=== AIM OF THE TASK ===
From the entries, copy every line that carries the string "bits".

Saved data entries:
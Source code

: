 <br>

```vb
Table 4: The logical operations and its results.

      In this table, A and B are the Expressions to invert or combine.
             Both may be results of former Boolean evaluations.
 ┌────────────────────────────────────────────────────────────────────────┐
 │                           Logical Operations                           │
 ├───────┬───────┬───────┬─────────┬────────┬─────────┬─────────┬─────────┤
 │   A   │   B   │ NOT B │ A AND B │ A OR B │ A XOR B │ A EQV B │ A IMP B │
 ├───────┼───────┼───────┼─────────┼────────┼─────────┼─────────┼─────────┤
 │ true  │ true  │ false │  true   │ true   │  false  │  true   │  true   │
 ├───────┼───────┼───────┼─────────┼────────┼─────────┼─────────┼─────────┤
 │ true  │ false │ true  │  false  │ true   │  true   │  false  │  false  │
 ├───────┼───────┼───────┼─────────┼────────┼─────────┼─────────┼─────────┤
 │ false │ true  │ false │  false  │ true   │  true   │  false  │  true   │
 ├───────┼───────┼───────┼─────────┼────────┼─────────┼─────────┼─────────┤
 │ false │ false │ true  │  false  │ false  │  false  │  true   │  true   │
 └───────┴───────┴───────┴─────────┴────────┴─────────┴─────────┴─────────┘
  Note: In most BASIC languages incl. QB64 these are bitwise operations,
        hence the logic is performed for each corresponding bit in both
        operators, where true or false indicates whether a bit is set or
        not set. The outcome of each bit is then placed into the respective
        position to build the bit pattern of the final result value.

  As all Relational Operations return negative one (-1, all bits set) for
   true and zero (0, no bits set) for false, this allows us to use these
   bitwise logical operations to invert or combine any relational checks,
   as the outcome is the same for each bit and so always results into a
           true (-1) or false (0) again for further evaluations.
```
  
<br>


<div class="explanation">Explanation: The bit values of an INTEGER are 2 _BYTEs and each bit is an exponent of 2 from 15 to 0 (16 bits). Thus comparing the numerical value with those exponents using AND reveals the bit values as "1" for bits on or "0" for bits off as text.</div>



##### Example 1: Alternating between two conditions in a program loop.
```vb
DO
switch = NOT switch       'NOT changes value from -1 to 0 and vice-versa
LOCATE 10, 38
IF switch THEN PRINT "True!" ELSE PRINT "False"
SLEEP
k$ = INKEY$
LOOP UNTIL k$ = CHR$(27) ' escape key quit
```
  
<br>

=== RESULT FOR THIS EXERCISE ===
  As all Relational Operations return negative one (-1, all bits set) for
   true and zero (0, no bits set) for false, this allows us to use these
<div class="explanation">Explanation: The bit values of an INTEGER are 2 _BYTEs and each bit is an exponent of 2 from 15 to 0 (16 bits). Thus comparing the numerical value with those exponents using AND reveals the bit values as "1" for bits on or "0" for bits off as text.</div>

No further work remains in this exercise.